Student-loan debt is top of mind for many Americans these days. Americans cumulatively owe about $1.75 trillion in student loans, and federal loans account for about 93% of that total. The potential for debt cancellation, which has been floated by many policymakers, economists, and student advocates, could help provide life-changing economic relief for millions of U.S. households.
Discussions of debt cancellation, as well as of free tuition and other proposals to make college more accessible, are fundamentally a question of responsibility. Should individuals, such as students and their parents, be on their own in paying for higher education, or should the government assume some or all of this responsibility? Americans have grappled with the notion of responsibility for college costs for decades. We see this in television segments about whether and how parents should pay for their children’s college; in advice columns asking how much is too much when it comes to spending on tuition; in films when the main characters wonder how they will ever pay for their degrees.
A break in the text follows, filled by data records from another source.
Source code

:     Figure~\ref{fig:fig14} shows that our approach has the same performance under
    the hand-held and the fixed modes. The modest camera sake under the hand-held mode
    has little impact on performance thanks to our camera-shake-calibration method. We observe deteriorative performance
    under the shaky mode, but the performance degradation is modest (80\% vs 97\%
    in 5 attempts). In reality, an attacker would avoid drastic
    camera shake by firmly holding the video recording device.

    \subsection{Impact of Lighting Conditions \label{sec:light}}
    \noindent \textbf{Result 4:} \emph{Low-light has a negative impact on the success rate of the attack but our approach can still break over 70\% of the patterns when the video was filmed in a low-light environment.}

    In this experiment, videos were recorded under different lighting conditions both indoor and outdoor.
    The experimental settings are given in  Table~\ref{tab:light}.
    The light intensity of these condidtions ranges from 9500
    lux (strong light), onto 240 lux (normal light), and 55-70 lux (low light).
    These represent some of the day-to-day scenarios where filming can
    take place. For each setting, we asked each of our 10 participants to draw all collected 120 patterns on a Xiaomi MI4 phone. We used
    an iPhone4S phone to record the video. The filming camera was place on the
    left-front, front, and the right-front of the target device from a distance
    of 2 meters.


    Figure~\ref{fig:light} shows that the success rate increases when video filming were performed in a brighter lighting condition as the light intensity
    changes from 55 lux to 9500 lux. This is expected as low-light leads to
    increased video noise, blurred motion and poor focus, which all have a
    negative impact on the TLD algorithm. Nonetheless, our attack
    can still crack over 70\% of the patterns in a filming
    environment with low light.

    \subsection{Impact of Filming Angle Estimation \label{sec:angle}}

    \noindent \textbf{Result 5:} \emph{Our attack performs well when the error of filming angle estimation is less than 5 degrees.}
These discussions and portrayals ultimately ask who should be responsible for the funding of college. We have heard from the media, pop culture, scholars, and policymakers on this basic question. But where does the public stand?
Over the past decade, we along with our research team have conducted telephone interviews with American adults to gauge public opinion on the funding of college. We worked with the Center for Survey Research at Indiana University to interview a nationally representative sample of about 1,600 respondents, and we incorporated both closed- and open-ended questions that capture multiple data points on this issue. These responses are reported in our new book, “Who Should Pay? Higher Education, Responsibility, and the Public,” published by the Russell Sage Foundation. In our interviews, we begin with two simple questions. The first question is who should have the main responsibility for the cost of education beyond high school—whether it should be students, parents, the federal government, or the state or local government. The second question is who should have the second-most responsibility, given these same response options.
Looking at the answers to these questions side by side gives us a sense of how people think about the issue of responsibility. Some people are individualists. They think that parents and students should pay for college with few contributions from the government. Others are collectivists. They think that the federal and state or local governments should bear most of the responsibility for college, with less reliance on individual funds. Others still advocate for a shared responsibility, in which individuals and government act as partners—parents and students shoulder some of the cost, and government pays some as well.
What we found initially was quite clear: When we started conducting our interviews in 2010, Americans overwhelmingly believed that parents and students should pay for college, at approximately two-thirds (65%) of the sample. This made sense to us. Americans are individualistic at their core, and the notion of parental funding for college is baked into financial-aid forms. When one of us conducted similar analyses of federal data from the 1980s, the same pattern was evident. The American preference for individualism looked rock-solid over a period of decades, and we assumed that it would not change.
But starting in 2015, and in the years since, we have documented a dramatic shift in how Americans answer these questions, as shown in Figure 1. In interviews from 2015, the public was evenly split (at 50% each) between those who prefer an individualist solution (on the left) and those who say that government should have the most or second-most responsibility for the funding of college (combining the three response combinations on the right). Note that these changes in public opinion occurred despite our using similar, nationally representative samples in both surveys, as well as identical question wordings.
A recent national online survey that we fielded in 2019 with over 1,200 Americans suggests a continuing realignment in public opinion toward collective or shared responsibility. Our surveys also show that these views map closely with opinion regarding free community college and/or free tuition at public universities.